A core focus of Anderson Brothers is providing specialized services for heavy-duty trucks and equipment. Their shop offers custom driveline fabrication and repair, helping customers build, rebuild, or balance drivelines for a wide range of applications. They also specialize in custom U-bolt bending and fabrication, producing precisely sized components for trucks and other heavy equipment. In addition, the company sells both new and used truck parts, stocking a large inventory and offering local delivery in the Eugene and Springfield areas.
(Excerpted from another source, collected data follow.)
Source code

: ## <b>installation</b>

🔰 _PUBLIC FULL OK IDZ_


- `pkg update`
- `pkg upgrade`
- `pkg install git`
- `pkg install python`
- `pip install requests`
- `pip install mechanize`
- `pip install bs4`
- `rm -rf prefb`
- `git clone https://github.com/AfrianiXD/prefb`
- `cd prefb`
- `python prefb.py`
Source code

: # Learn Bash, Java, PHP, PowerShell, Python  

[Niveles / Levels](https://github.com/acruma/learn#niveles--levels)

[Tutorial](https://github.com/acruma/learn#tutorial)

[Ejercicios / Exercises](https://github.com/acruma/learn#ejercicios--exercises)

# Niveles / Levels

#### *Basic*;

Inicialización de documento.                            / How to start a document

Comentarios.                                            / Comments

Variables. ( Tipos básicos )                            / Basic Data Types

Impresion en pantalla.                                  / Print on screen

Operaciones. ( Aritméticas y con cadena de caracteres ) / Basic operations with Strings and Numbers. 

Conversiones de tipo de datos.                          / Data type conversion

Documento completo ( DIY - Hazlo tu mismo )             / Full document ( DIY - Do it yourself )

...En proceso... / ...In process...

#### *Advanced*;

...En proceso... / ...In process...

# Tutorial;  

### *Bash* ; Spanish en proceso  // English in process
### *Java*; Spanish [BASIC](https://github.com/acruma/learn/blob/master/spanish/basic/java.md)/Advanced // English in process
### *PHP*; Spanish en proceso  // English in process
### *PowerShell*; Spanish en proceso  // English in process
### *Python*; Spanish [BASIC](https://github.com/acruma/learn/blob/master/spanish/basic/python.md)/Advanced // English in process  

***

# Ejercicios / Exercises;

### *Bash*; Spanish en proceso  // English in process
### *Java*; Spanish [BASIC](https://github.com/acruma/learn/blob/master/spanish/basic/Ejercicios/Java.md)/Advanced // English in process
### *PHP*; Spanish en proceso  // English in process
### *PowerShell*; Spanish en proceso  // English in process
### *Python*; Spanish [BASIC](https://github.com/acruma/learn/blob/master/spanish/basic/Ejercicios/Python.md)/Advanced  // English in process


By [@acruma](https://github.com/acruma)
Beyond parts sales, Anderson Brothers provides repair and maintenance services for truck components such as transmissions, differentials, and related systems. Their experienced team focuses on delivering practical, cost-effective solutions that help keep trucks and equipment running reliably. With decades of experience and a commitment to local service, Anderson Brothers Truck & Equipment continues to support the trucking and transportation industries throughout Eugene and surrounding communities.

View on Google Maps
2640 State Hwy 99 N #1, Eugene, OR 97402
Business Hours
Monday: 7:30 AM–6 PM Tuesday: 7:30 AM–6 PM Wednesday: 7:30 AM–6 PM Thursday: 7:30 AM–6 PM Friday: 7:30 AM–6 PM Saturday: 8 AM–2 PM Sunday: Closed
Follow Us:
Facebook: https://www.facebook.com/andersonbrotherseugene
Instagram: https://www.instagram.com/andersonbrotherste/


Heavy-duty trucks live in a world of shock loads, steep grades, payload spikes, and long hours at steady speed. The driveline sits at the center of that punishment. When it is right, the truck feels planted, foreseeable, and quiet even under torque. When it is wrong, the shake travels from the floorboard to the mirror stalks, U-joints scar themselves to death, and gears start to chatter. Getting a custom driveline constructed or repaired is not a luxury product for show trucks. It is core dependability work, the type of attention that keeps a fleet's expense per mile within projection and avoids roadside calls that take place at the worst time.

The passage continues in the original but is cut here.